Sort through the material below and copy each line with "trend".

• Data shown:
::::

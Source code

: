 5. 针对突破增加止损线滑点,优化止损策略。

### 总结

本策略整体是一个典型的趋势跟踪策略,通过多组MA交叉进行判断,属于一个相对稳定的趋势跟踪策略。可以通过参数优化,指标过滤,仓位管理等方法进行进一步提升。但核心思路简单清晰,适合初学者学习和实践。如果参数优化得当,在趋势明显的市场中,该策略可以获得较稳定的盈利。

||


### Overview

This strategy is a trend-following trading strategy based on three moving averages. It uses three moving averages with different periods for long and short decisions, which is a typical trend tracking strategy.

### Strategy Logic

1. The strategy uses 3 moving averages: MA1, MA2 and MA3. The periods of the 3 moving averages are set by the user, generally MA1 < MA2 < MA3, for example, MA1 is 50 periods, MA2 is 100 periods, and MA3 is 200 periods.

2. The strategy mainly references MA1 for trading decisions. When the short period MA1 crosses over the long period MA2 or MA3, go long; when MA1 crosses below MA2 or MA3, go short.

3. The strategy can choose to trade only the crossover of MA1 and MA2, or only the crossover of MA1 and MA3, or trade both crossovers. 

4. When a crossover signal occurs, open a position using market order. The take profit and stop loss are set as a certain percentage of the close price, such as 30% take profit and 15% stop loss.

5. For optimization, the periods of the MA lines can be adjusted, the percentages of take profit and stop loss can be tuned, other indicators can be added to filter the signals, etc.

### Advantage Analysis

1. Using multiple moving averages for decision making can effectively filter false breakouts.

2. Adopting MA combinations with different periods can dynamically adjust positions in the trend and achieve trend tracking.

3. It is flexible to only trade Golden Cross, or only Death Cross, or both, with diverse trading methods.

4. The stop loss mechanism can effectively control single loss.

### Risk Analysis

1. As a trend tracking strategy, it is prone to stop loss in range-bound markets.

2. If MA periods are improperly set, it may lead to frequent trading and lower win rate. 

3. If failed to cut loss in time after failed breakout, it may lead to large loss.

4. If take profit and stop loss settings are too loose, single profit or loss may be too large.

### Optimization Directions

::::

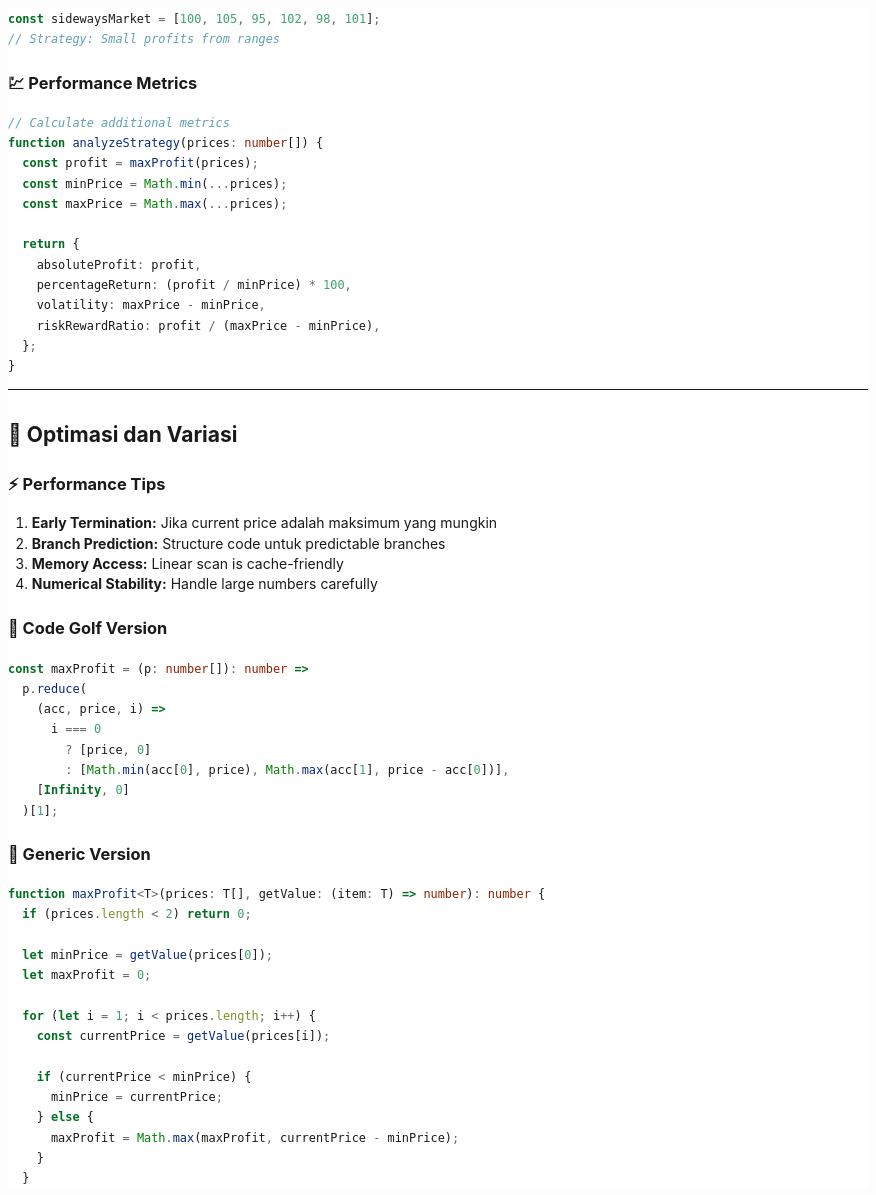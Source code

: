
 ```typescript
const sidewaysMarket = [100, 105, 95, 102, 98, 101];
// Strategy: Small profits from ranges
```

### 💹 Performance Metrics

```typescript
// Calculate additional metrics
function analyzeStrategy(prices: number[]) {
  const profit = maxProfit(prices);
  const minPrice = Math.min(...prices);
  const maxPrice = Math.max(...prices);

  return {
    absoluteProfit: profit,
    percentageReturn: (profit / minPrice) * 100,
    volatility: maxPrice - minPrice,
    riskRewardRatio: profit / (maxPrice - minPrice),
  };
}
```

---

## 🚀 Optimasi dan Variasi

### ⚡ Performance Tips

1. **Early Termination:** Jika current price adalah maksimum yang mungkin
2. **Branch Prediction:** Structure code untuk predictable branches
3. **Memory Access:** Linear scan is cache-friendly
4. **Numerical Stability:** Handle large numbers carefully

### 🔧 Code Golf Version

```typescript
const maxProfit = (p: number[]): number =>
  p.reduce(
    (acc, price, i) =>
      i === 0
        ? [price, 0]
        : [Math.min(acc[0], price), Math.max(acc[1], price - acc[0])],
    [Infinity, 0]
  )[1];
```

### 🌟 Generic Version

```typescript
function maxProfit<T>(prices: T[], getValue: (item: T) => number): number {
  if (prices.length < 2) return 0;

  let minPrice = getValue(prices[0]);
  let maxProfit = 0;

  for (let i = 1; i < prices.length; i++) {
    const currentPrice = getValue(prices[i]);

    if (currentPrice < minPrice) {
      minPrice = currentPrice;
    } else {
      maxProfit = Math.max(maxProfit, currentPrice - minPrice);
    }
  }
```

::::

• Answer for the task:
This strategy is a trend-following trading strategy based on three moving averages. It uses three moving averages with different periods for long and short decisions, which is a typical trend tracking strategy.
2. Adopting MA combinations with different periods can dynamically adjust positions in the trend and achieve trend tracking.
1. As a trend tracking strategy, it is prone to stop loss in range-bound markets.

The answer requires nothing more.